2.17 Eiser heeft nog gesteld dat hij op basis van het gesprek in november 2005 met behandelend ambtenaar [naam] er vanuit mocht gaan dat hij zijn werkbriefjes op de juiste manier invulde, zodat bij hem het gerechtvaardigd vertrouwen is ontstaan dat hij kon volstaan met het enkel opgeven van directe uren. De rechtbank volgt eiser niet in dit standpunt nu uit het gespreksverslag niet blijkt dat de wijze van invulling van de werkbriefjes expliciet aan de orde is geweest. Daarbij heeft eiser ook op de zitting erkend dat de werkbriefjes in dit gesprek in het geheel niet aan de orde zijn geweest.
2.18 De rechtbank is dan ook van oordeel dat verweerder op grond van diens beleid bij de herziening en terugvordering in redelijkheid rekening kon houden met de niet opgegeven acquisitie-uren. Aan de eis van een consistente toepassing van de in de Handleiding opgenomen beleid is voldaan.
2.19 Ter zitting heeft verweerders gemachtigde onderbouwd uiteen gezet dat de berekening van de herziening en terugvordering in het besluit van 9 november 2011 niet juist is geweest. Er is een fout gemaakt in de berekening, waardoor in plaats van € 10.332,22, een bedrag van € 8.667,68 teruggevorderd had moeten worden. Eiser heeft dit laatste bedrag verder niet bestreden. In zoverre is het beroep gegrond en komt het besluit van 9 november 2011 voor vernietiging in aanmerking. Uit het oogpunt van finale geschilbeslechting zal de rechtbank op grond van artikel 8:72, vierde lid, van de Algemene wet bestuursrecht (Awb) zelf in de zaak voorzien. De rechtbank zal bepalen dat een bedrag van € 8.667,68 van eiser wordt teruggevorderd.

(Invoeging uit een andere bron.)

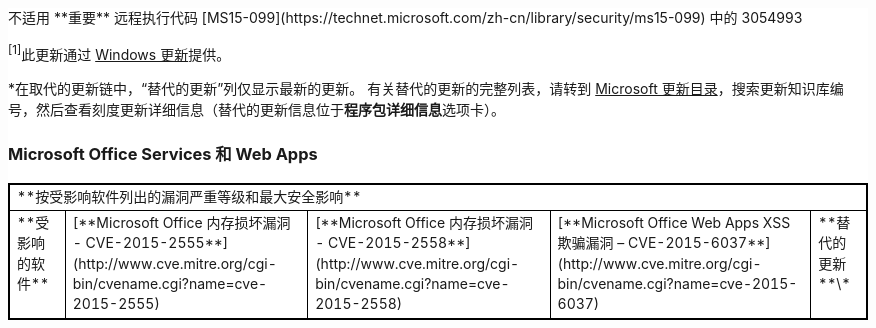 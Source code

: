 </td>
<td style="border:1px solid black;">
不适用

</td>
<td style="border:1px solid black;">
**重要**  
远程执行代码

</td>
<td style="border:1px solid black;">
[MS15-099](https://technet.microsoft.com/zh-cn/library/security/ms15-099) 中的 3054993

</td>
</tr>
</table>

<sup>[1]</sup>此更新通过 [Windows 更新](http://update.microsoft.com/microsoftupdate/v6/vistadefault.aspx?ln=zh-cn)提供。

\*在取代的更新链中，“替代的更新”列仅显示最新的更新。 有关替代的更新的完整列表，请转到 [Microsoft 更新目录](http://catalog.update.microsoft.com/v7/site/home.aspx)，搜索更新知识库编号，然后查看刻度更新详细信息（替代的更新信息位于**程序包详细信息**选项卡）。

### Microsoft Office Services 和 Web Apps

<p> </p>
<table style="border:1px solid black;">
<tr>
<td style="border:1px solid black;" colspan="5">
**按受影响软件列出的漏洞严重等级和最大安全影响**

</td>
</tr>
<tr>
<td style="border:1px solid black;">
**受影响的软件**

</td>
<td style="border:1px solid black;">
[**Microsoft Office 内存损坏漏洞 - CVE-2015-2555**](http://www.cve.mitre.org/cgi-bin/cvename.cgi?name=cve-2015-2555)

</td>
<td style="border:1px solid black;">
[**Microsoft Office 内存损坏漏洞 - CVE-2015-2558**](http://www.cve.mitre.org/cgi-bin/cvename.cgi?name=cve-2015-2558)

</td>
<td style="border:1px solid black;">
[**Microsoft Office Web Apps XSS 欺骗漏洞 – CVE-2015-6037**](http://www.cve.mitre.org/cgi-bin/cvename.cgi?name=cve-2015-6037)

</td>
<td style="border:1px solid black;">
**替代的更新**\*
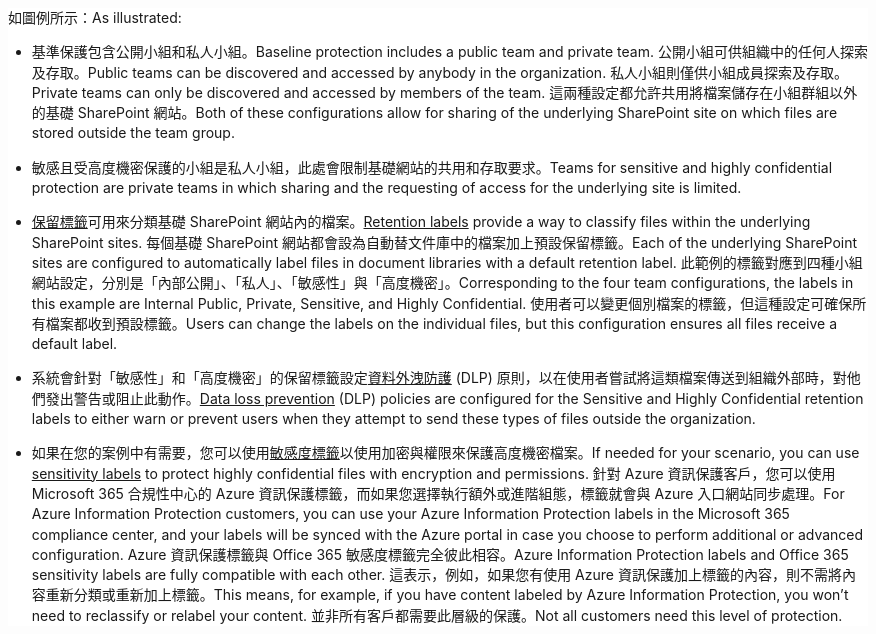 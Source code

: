 <span data-ttu-id="7575a-119">如圖例所示：</span><span class="sxs-lookup"><span data-stu-id="7575a-119">As illustrated:</span></span>

- <span data-ttu-id="7575a-120">基準保護包含公開小組和私人小組。</span><span class="sxs-lookup"><span data-stu-id="7575a-120">Baseline protection includes a public team and private team.</span></span> <span data-ttu-id="7575a-121">公開小組可供組織中的任何人探索及存取。</span><span class="sxs-lookup"><span data-stu-id="7575a-121">Public teams can be discovered and accessed by anybody in the organization.</span></span> <span data-ttu-id="7575a-122">私人小組則僅供小組成員探索及存取。</span><span class="sxs-lookup"><span data-stu-id="7575a-122">Private teams can only be discovered and accessed by members of the team.</span></span> <span data-ttu-id="7575a-123">這兩種設定都允許共用將檔案儲存在小組群組以外的基礎 SharePoint 網站。</span><span class="sxs-lookup"><span data-stu-id="7575a-123">Both of these configurations allow for sharing of the underlying SharePoint site on which files are stored outside the team group.</span></span>

- <span data-ttu-id="7575a-124">敏感且受高度機密保護的小組是私人小組，此處會限制基礎網站的共用和存取要求。</span><span class="sxs-lookup"><span data-stu-id="7575a-124">Teams for sensitive and highly confidential protection are private teams in which sharing and the requesting of access for the underlying site is limited.</span></span>

- <span data-ttu-id="7575a-125">[保留標籤](../../compliance/labels.md)可用來分類基礎 SharePoint 網站內的檔案。</span><span class="sxs-lookup"><span data-stu-id="7575a-125">[Retention labels](../../compliance/labels.md) provide a way to classify files within the underlying SharePoint sites.</span></span> <span data-ttu-id="7575a-126">每個基礎 SharePoint 網站都會設為自動替文件庫中的檔案加上預設保留標籤。</span><span class="sxs-lookup"><span data-stu-id="7575a-126">Each of the underlying SharePoint sites are configured to automatically label files in document libraries with a default retention label.</span></span> <span data-ttu-id="7575a-127">此範例的標籤對應到四種小組網站設定，分別是「內部公開」、「私人」、「敏感性」與「高度機密」。</span><span class="sxs-lookup"><span data-stu-id="7575a-127">Corresponding to the four team configurations, the labels in this example are Internal Public, Private, Sensitive, and Highly Confidential.</span></span> <span data-ttu-id="7575a-128">使用者可以變更個別檔案的標籤，但這種設定可確保所有檔案都收到預設標籤。</span><span class="sxs-lookup"><span data-stu-id="7575a-128">Users can change the labels on the individual files, but this configuration ensures all files receive a default label.</span></span>

- <span data-ttu-id="7575a-129">系統會針對「敏感性」和「高度機密」的保留標籤設定[資料外洩防護](../../compliance/data-loss-prevention-policies.md) (DLP) 原則，以在使用者嘗試將這類檔案傳送到組織外部時，對他們發出警告或阻止此動作。</span><span class="sxs-lookup"><span data-stu-id="7575a-129">[Data loss prevention](../../compliance/data-loss-prevention-policies.md) (DLP) policies are configured for the Sensitive and Highly Confidential retention labels to either warn or prevent users when they attempt to send these types of files outside the organization.</span></span>

- <span data-ttu-id="7575a-130">如果在您的案例中有需要，您可以使用[敏感度標籤](../../compliance/sensitivity-labels.md)以使用加密與權限來保護高度機密檔案。</span><span class="sxs-lookup"><span data-stu-id="7575a-130">If needed for your scenario, you can use [sensitivity labels](../../compliance/sensitivity-labels.md) to protect highly confidential files with encryption and permissions.</span></span> <span data-ttu-id="7575a-131">針對 Azure 資訊保護客戶，您可以使用 Microsoft 365 合規性中心的 Azure 資訊保護標籤，而如果您選擇執行額外或進階組態，標籤就會與 Azure 入口網站同步處理。</span><span class="sxs-lookup"><span data-stu-id="7575a-131">For Azure Information Protection customers, you can use your Azure Information Protection labels in the Microsoft 365 compliance center, and your labels will be synced with the Azure portal in case you choose to perform additional or advanced configuration.</span></span> <span data-ttu-id="7575a-132">Azure 資訊保護標籤與 Office 365 敏感度標籤完全彼此相容。</span><span class="sxs-lookup"><span data-stu-id="7575a-132">Azure Information Protection labels and Office 365 sensitivity labels are fully compatible with each other.</span></span> <span data-ttu-id="7575a-133">這表示，例如，如果您有使用 Azure 資訊保護加上標籤的內容，則不需將內容重新分類或重新加上標籤。</span><span class="sxs-lookup"><span data-stu-id="7575a-133">This means, for example, if you have content labeled by Azure Information Protection, you won’t need to reclassify or relabel your content.</span></span> <span data-ttu-id="7575a-134">並非所有客戶都需要此層級的保護。</span><span class="sxs-lookup"><span data-stu-id="7575a-134">Not all customers need this level of protection.</span></span>
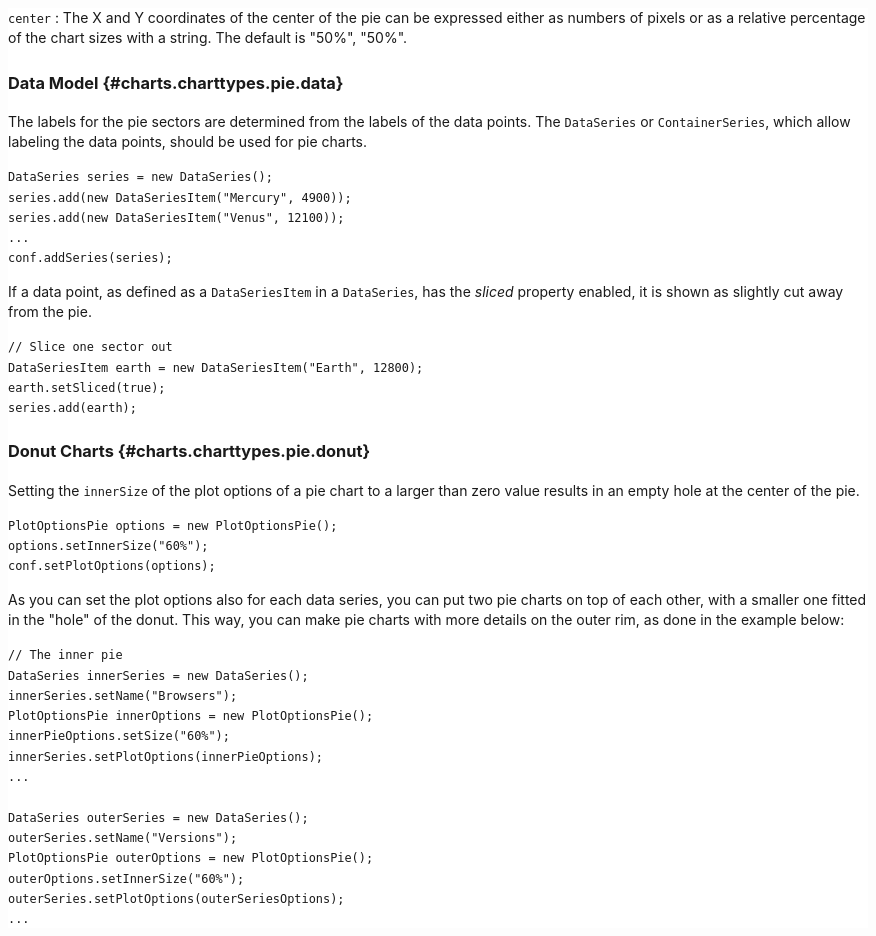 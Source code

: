 `center`
:   The X and Y coordinates of the center of the pie can be expressed
    either as numbers of pixels or as a relative percentage of the chart
    sizes with a string. The default is "50%", "50%".

### Data Model {#charts.charttypes.pie.data}

The labels for the pie sectors are determined from the labels of the
data points. The `DataSeries` or `ContainerSeries`, which allow labeling
the data points, should be used for pie charts.

    DataSeries series = new DataSeries();
    series.add(new DataSeriesItem("Mercury", 4900));
    series.add(new DataSeriesItem("Venus", 12100));
    ...
    conf.addSeries(series);

If a data point, as defined as a `DataSeriesItem` in a `DataSeries`, has
the *sliced* property enabled, it is shown as slightly cut away from the
pie.

    // Slice one sector out
    DataSeriesItem earth = new DataSeriesItem("Earth", 12800);
    earth.setSliced(true);
    series.add(earth);

### Donut Charts {#charts.charttypes.pie.donut}

Setting the `innerSize` of the plot options of a pie chart to a larger
than zero value results in an empty hole at the center of the pie.

    PlotOptionsPie options = new PlotOptionsPie();
    options.setInnerSize("60%");
    conf.setPlotOptions(options);

As you can set the plot options also for each data series, you can put
two pie charts on top of each other, with a smaller one fitted in the
"hole" of the donut. This way, you can make pie charts with more details
on the outer rim, as done in the example below:

    // The inner pie
    DataSeries innerSeries = new DataSeries();
    innerSeries.setName("Browsers");
    PlotOptionsPie innerOptions = new PlotOptionsPie();
    innerPieOptions.setSize("60%");
    innerSeries.setPlotOptions(innerPieOptions);
    ...

    DataSeries outerSeries = new DataSeries();
    outerSeries.setName("Versions");
    PlotOptionsPie outerOptions = new PlotOptionsPie();
    outerOptions.setInnerSize("60%");
    outerSeries.setPlotOptions(outerSeriesOptions);
    ...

2.20 Eiser heeft nog aangevoerd dat de redelijke termijn is geschonden. Verweerder heeft ter zitting erkend dat de redelijke termijn in het onderhavige geval is geschonden en vindt met eiser dat de overschrijding van de redelijke termijn is toe te schrijven aan verweerder. Nu de redelijke termijn met ruim negen maanden is overschreden heeft verweerder aangeboden conform vaste rechtspraak een bedrag van € 1.000,- aan eiser te vergoeden. Eiser heeft ter zitting aangegeven hiermee akkoord te kunnen gaan, zodat er op dit punt geen geschil meer bestaat tussen partijen.
2.21 Voorts bestaat aanleiding voor een proceskostenveroordeling ten aanzien van verweerder. Met toepassing van het Besluit Proceskosten Bestuursrecht worden de kosten voor verleende rechtsbijstand begroot op € 1.311,- (2 punten voor de beroepschriften tegen 2 besluiten en 1 punt voor het bijwonen van de zitting). Proceskosten in bezwaar heeft verweerder reeds voldaan.